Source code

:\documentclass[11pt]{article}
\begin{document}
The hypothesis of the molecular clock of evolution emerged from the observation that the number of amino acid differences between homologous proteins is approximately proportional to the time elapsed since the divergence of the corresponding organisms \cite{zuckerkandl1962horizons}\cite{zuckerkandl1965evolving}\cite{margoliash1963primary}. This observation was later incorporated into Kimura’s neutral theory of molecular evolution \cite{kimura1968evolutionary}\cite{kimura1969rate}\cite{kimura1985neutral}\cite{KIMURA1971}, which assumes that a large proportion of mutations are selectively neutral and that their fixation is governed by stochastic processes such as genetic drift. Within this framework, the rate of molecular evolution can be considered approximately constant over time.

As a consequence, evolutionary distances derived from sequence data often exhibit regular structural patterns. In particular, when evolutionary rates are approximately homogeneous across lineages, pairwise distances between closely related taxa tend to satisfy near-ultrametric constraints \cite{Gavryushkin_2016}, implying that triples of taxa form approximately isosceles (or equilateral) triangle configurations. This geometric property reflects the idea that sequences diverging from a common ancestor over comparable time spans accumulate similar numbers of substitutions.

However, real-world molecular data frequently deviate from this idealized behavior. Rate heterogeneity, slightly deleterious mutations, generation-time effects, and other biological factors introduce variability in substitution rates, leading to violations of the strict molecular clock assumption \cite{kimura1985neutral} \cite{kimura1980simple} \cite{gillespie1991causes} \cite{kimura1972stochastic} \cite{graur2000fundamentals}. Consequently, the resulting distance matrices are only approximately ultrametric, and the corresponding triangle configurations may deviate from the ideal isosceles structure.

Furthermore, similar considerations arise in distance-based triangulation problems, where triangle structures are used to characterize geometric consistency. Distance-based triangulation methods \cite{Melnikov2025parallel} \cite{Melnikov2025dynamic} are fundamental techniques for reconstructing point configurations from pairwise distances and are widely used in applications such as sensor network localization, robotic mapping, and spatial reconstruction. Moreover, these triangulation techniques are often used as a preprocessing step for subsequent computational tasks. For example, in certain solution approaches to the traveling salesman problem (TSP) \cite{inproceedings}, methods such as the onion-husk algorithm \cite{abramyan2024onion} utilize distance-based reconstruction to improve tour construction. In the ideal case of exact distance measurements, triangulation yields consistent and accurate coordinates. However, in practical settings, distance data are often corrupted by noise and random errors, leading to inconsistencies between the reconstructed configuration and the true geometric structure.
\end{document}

------------------------------------------------------------------------

Beginning with the line that contains "Furthermore, similar considerations", return every line to the end of the listing, unchanged, and nothing else.

Exercise answer
Furthermore, similar considerations arise in distance-based triangulation problems, where triangle structures are used to characterize geometric consistency. Distance-based triangulation methods \cite{Melnikov2025parallel} \cite{Melnikov2025dynamic} are fundamental techniques for reconstructing point configurations from pairwise distances and are widely used in applications such as sensor network localization, robotic mapping, and spatial reconstruction. Moreover, these triangulation techniques are often used as a preprocessing step for subsequent computational tasks. For example, in certain solution approaches to the traveling salesman problem (TSP) \cite{inproceedings}, methods such as the onion-husk algorithm \cite{abramyan2024onion} utilize distance-based reconstruction to improve tour construction. In the ideal case of exact distance measurements, triangulation yields consistent and accurate coordinates. However, in practical settings, distance data are often corrupted by noise and random errors, leading to inconsistencies between the reconstructed configuration and the true geometric structure.
\end{document}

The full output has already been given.